While studios and distributors around the globe push out new films, series, mini-series, and content to fill the insatiable entertainment demands of folks; they just have a hard time figuring out how they’re going to make huge profits from VR (Virtual Reality), which seems to be a solo adventure. But there’s a cadre of experienced, experimenting filmmakers who are making immersive entertainment for people who want to participate in, control and experience their content.
They’re getting some major assistance from a few companies that are not only willing to share information with other industry players but will listen to and work with pro shooters and production people. They also have the support of industry professionals and standards organizations like BAFTA (British Academy of Film & Television Arts) and SMPTE (Society of Motion Picture & Television Engineers).
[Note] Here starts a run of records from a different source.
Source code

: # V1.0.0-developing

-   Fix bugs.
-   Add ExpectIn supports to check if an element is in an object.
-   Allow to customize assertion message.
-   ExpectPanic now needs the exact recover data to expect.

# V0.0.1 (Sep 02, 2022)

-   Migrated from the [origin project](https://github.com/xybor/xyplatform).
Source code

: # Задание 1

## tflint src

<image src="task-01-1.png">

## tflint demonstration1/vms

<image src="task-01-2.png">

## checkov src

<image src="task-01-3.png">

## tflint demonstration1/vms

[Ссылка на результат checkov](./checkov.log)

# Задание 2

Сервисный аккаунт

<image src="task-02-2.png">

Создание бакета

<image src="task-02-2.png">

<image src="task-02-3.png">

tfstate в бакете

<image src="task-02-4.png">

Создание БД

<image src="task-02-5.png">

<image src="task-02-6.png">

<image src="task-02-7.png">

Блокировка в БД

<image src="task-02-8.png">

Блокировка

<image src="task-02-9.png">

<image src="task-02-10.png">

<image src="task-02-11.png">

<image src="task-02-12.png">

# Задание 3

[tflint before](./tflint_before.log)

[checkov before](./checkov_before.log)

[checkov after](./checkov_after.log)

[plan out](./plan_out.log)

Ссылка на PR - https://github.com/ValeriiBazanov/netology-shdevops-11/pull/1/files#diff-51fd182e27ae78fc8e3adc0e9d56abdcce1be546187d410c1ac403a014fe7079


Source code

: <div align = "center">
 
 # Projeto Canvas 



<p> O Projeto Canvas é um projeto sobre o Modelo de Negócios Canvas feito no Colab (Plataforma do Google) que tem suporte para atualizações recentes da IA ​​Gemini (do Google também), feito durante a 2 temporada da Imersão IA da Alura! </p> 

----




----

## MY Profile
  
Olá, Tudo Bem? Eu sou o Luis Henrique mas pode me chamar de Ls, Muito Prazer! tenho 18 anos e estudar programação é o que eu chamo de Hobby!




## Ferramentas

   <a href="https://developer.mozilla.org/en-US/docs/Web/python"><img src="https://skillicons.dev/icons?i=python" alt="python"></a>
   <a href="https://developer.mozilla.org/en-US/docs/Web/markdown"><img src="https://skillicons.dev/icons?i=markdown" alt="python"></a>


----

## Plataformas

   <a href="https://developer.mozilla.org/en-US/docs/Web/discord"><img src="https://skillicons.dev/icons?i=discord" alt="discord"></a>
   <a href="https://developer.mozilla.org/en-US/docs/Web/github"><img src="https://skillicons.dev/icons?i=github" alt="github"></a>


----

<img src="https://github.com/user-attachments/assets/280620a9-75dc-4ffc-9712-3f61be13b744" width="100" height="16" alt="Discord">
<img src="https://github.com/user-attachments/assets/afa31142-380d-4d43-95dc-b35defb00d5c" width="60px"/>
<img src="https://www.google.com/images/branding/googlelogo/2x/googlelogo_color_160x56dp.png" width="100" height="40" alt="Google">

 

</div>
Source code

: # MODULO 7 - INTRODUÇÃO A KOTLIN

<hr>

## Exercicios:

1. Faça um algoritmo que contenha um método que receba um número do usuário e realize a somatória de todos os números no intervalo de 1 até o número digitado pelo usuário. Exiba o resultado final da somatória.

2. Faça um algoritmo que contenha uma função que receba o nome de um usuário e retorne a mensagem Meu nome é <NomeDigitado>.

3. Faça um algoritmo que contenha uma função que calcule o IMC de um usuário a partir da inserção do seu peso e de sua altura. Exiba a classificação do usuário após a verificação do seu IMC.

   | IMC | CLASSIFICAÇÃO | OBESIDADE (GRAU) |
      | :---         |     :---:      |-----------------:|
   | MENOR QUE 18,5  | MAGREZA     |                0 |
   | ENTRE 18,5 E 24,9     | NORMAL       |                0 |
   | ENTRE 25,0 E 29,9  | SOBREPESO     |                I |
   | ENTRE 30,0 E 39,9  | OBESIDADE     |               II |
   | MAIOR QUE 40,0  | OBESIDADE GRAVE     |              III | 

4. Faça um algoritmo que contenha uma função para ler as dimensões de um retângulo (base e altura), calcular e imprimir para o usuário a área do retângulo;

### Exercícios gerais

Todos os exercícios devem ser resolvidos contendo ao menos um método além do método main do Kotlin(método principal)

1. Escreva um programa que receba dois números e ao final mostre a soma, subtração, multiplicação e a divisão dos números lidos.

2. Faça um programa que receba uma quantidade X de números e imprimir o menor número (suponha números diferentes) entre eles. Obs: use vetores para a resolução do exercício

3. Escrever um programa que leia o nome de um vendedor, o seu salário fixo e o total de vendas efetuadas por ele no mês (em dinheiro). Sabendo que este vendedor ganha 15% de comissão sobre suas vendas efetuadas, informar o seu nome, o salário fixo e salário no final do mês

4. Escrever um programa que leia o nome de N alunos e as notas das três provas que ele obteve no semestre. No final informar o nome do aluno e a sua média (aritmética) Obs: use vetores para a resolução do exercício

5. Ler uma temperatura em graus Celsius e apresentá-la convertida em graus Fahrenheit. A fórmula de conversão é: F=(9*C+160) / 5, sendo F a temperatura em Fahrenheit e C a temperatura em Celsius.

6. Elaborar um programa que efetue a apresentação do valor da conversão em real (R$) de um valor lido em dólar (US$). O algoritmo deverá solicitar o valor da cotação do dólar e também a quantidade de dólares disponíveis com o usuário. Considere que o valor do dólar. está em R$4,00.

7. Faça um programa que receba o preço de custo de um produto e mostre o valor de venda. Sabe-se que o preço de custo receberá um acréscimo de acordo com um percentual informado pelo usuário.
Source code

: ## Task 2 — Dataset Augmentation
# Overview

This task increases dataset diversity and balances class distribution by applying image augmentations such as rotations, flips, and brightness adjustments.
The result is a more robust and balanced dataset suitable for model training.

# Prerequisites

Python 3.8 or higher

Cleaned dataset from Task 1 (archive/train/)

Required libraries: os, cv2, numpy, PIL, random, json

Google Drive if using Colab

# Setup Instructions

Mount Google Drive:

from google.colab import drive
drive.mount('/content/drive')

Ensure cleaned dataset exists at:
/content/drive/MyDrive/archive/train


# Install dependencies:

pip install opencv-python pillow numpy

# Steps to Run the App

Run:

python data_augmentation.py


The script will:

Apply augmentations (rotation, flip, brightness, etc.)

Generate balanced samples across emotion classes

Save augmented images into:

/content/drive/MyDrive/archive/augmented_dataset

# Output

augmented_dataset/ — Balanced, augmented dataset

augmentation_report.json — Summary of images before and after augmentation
AMD Studios sponsored the recent VR On The Lot event in Hollywood, which was one of the best conferences we’ve attended for professionals to share with professionals. It was an opportunity to be reassured that the new VR film work is breaking new ground and that the naysayers/hand wringers were simply repeating stuff from the distant past. The opening keynote by AMD Studios, Roy Taylor, Corporate Vice President of Worldwide of Media and Entertainment, set the tone for the two-day conference at The Lot.
Virtual Moves – Roy Taylor, Corp. VP of Worldwide of Media & Entertainment at AMD Studios, opened the two-day VR On The Lot Conference discussing the global innovations that have taken place in VR shooting and production this year and outlining the new solutions filmmakers can expect in the next year as narrative, entertainment, and educational/informational VR becomes mainstream.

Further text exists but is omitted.